Normalmente, a sardinha era vendida a dinheiro ou trocada por grão de pão
moído pelo António Moleiro, no Moinho (entre os Vilares e a Torre). As
lavradeiras e as jeireiras eram recetivas às aflições das sardinheiras e
compravam mais do que precisavam. Era vulgar a Ti Maria Calhelhos, pedir à
mãe da Celeste Pires:
– Fique-me lá com este restinho por um litro de pão para os meus
filhos!
Nas zonas serranas ou de montanha, vivia-se com mais fartura, trocava-se
muita sardinha por pão da serra, ganhando as sardinheiras pelo peixe e
pelo grão.
Nessa altura, as sardinhas eram rijadas (e as batatas). (Não se perdia a
"guerdura" nas brasas) e aos carapaus faziam-lhe um delicioso molho de
escabeche para se conservarem por uns dias, na mosqueira ou na gaveta,
numa travessa ou prato fundo de "gemalte". O chicharro era cortado às
postas e rijava-se, também.

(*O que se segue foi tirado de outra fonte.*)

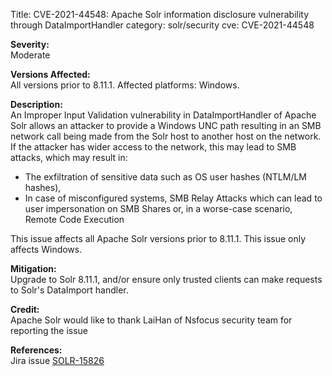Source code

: Title: CVE-2021-44548: Apache Solr information disclosure vulnerability through DataImportHandler
category: solr/security
cve: CVE-2021-44548

**Severity:**  
Moderate

**Versions Affected:**  
All versions prior to 8.11.1. Affected platforms: Windows.

**Description:**  
An Improper Input Validation vulnerability in DataImportHandler of Apache Solr allows an attacker to provide a Windows UNC path resulting in an SMB network call being made from the Solr host to another host on the network. If the attacker has wider access to the network, this may lead to SMB attacks, which may result in:

* The exfiltration of sensitive data such as OS user hashes (NTLM/LM hashes),
* In case of misconfigured systems, SMB Relay Attacks which can lead to user impersonation on SMB Shares or, in a worse-case scenario, Remote Code Execution

This issue affects all Apache Solr versions prior to 8.11.1. This issue only affects Windows.

**Mitigation:**  
Upgrade to Solr 8.11.1, and/or ensure only trusted clients can make requests to Solr's DataImport handler.

**Credit:**  
Apache Solr would like to thank LaiHan of Nsfocus security team for reporting the issue

**References:**  
Jira issue [SOLR-15826](https://issues.apache.org/jira/browse/SOLR-15826)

Cada sardinha avantajada dava para dois
garotos e nas casas dos pobres dava para três. A mim tocava-me sempre do
lado do rabo porque detestava a cabeça do peixe.
Nos dias de feira, a 5 e 17 de cada mês, havia para venda "pôlbaro" seco
ou de meia-cura em cestos de cana abarricados. Na feira dos 17, antes do
Natal, comprava-se o "pôlbaro" e punha-se de molho para o dia 24 de
Dezembro.
Havia duas feiras francas ou anuais, a dos Santos, a 5 de Novembro e a dos
Reis a 5 de Janeiro. O Largo do Toural era dos mais belos do Norte de
Portugal e que começou a ser destruído nos anos sessenta, sendo ocupado
com algumas casas.
O peixe dos pobres era o bacalhau, que se comia frito ou guisado com
batatas, principalmente nas grandes fainas agrícolas, como a segada, a
vindima ou a vareja (da azeitona). Guardava-se na adega ou no sótão
("loije" térrea e fresca em que se guardava o fumeiro, as carnes e os
queijos curados). Era frequente cortar-se uma racha de bacalhau para
merendar, beber um copo ou fazer uma refeição de seco.
O "côngaro" comia-se pouco em Terras da Torre. Quando o havia, num dia de
nomeada, a Tia Maria Calhelhos que era gaga, anunciava com pregão:
– Quem compra a c(...)a fresca?!... (leia-se: quem compra o "côngaro"
fresco?!..).
Na Torre, merece referência o João (Baptista) Miranda, filho da Tia Rosa
Sacas, esta a primeira distribuidora de sardinha que a vendia às regateiras.
O João Miranda começou como sardinheiro, vendendo até Espanha e na volta
trazia minério no burro. Teve na Torre a primeira caminheta e uma fortuna.
Seguiu-se o Américo Dias e depois a Margarida (do peixe).
Neste trabalho etnográfico e memorial sobre a Torre de Dona Chama, tomo como
referência os anos cinquenta e sessenta do século XX e tive a ajuda da
Celeste Pires (Vilares da Torre) e do Ti Octávio Andrade (Torre).